British writer Oliver Burkeman has written what looks like a terrific book—one unfortunately, I haven’t found time to read yet, called Time Management for Mortals. Fortunately though, Burkeman also sends out a short and insightful monthly email to his readers called The Imperfectionist. Just a few weeks ago in his helpful email, he took up this very question: “What does it mean to be done for the day?” 

Experiencing the sense of being finished each day, Burkeman suggests, doesn’t only make for a more pleasant life, but actually in the end, makes us more productive. If we’re always feeling like there’s a great deal more we should have accomplished, and that things have been left undone, the message our nervous system receives is that it can never relax. It can never really downshift. Self-defeating, fear-engendering, worry-inducing—ironically this is what then leads to the habits of procrastination we sometimes beat ourselves up over. Burkeman suggests that we simply have to accept the idea that we can’t possibly do all the things that have to be done each day, and—instead of ruminating over it—develop an alternate “definition of ‘finished’ that doesn’t encompass all of them.” 

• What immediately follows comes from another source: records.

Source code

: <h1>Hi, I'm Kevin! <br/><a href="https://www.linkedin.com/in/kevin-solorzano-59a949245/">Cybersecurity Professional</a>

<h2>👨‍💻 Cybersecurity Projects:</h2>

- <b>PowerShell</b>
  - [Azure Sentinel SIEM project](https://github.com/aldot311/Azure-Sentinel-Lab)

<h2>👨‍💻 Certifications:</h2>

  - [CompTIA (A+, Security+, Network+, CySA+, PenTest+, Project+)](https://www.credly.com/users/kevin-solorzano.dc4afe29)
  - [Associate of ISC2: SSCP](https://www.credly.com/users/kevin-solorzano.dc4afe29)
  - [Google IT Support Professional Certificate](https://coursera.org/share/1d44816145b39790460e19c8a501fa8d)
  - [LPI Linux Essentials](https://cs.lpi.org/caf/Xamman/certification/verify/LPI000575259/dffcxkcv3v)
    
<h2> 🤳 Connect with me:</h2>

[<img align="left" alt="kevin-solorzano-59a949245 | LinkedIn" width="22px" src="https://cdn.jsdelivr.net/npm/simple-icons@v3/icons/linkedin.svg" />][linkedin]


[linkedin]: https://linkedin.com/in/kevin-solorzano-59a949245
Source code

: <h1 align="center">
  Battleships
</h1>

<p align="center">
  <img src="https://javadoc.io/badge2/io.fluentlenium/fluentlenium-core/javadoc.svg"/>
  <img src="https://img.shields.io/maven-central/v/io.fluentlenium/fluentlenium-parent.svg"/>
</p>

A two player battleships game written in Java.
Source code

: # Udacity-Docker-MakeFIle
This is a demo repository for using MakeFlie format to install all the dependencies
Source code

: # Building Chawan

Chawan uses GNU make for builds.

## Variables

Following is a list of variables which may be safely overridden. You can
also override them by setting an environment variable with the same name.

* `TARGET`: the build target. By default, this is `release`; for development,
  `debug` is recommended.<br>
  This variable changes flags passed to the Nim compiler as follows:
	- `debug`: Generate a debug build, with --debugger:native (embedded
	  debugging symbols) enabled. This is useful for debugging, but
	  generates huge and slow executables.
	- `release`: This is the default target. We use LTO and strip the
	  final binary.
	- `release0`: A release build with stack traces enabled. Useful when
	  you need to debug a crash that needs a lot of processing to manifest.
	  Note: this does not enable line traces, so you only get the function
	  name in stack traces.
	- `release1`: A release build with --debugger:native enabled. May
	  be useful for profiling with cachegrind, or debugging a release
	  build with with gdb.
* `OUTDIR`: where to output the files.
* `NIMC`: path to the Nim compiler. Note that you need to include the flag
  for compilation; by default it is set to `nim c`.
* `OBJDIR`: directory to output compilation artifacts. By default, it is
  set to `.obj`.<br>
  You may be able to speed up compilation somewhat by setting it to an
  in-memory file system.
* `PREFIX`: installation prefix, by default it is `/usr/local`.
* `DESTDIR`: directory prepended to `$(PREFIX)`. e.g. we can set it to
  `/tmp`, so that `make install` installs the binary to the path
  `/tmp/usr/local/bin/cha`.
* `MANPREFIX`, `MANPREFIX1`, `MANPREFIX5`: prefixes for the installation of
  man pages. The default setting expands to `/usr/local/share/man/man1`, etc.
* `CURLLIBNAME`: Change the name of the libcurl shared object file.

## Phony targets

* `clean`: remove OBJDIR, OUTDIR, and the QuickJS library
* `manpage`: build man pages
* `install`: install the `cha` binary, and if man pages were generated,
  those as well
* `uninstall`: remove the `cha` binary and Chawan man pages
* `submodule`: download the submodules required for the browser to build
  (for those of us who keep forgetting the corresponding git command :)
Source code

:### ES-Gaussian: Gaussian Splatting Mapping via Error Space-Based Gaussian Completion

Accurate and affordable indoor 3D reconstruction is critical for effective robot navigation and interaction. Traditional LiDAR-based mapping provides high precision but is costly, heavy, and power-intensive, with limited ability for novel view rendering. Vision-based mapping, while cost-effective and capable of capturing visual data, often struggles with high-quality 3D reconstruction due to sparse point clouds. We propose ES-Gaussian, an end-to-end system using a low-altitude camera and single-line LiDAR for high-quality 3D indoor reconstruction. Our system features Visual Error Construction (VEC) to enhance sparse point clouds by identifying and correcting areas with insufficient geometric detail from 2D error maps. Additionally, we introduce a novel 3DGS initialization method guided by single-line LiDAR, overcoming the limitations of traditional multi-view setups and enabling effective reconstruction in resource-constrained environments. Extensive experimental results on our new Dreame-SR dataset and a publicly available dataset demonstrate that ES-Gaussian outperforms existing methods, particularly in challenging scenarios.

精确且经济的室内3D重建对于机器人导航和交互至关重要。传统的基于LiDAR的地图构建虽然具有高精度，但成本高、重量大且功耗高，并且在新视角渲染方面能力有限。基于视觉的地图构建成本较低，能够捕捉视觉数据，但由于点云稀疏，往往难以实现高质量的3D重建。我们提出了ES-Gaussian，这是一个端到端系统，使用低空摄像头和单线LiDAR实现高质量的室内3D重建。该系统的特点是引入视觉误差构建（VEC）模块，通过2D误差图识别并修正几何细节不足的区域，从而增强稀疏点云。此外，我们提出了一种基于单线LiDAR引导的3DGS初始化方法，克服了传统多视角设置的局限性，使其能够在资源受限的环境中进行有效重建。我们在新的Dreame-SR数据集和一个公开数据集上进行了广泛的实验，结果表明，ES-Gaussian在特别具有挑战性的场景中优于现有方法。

What might such a definition look like for you? What can you do to signal to your nervous system that it can truly relax and take a break? What can you do to internalize a sense of done-ness at the end of each work day?

In a meeting I was a part of not long ago, I asked those present if this was a challenge for them and Kristie Walton, a wise counselor participating in the group, said she had a ritual at the end of her work day that helped her with this issue. She would put away all the things, all the files she was working with, close the cabinet where they were kept, and then lock it up. While in some sense, this might not seem like such an emphatic act, she had made it a meaningful one, symbolizing in her own mind that the work of the day was done and that what could be reasonably finished on this day was now, in fact, finished. 

Is it possible for you to come up with such an end-of-the-day ritual that tells your nervous system to downshift into a different mode? Doesn’t this sound like a healthy and practical thing for all of us to do?

I’m not sure about the contours of Oliver Burkeman’s faith, or if he even holds one, but in his writing, he often invokes the concept of the Sabbath and clearly values the idea. He says the notion of Sabbath tells us there is a time to “set down your tools not because the work is finished, but just because…it’s time to stop anyway.” It’s clear he has read the account in Genesis where God did this very thing. God rested because the work was done and instructed us to do the same. If God can do this—who are we to somehow think our own work is never concluded? Who are we to refuse the incredible blessing God offers us and knows we need?

God—Help me, after accomplishing what might reasonably be accomplished each day, to fully embrace the feeling of done-ness, and rest. Amen.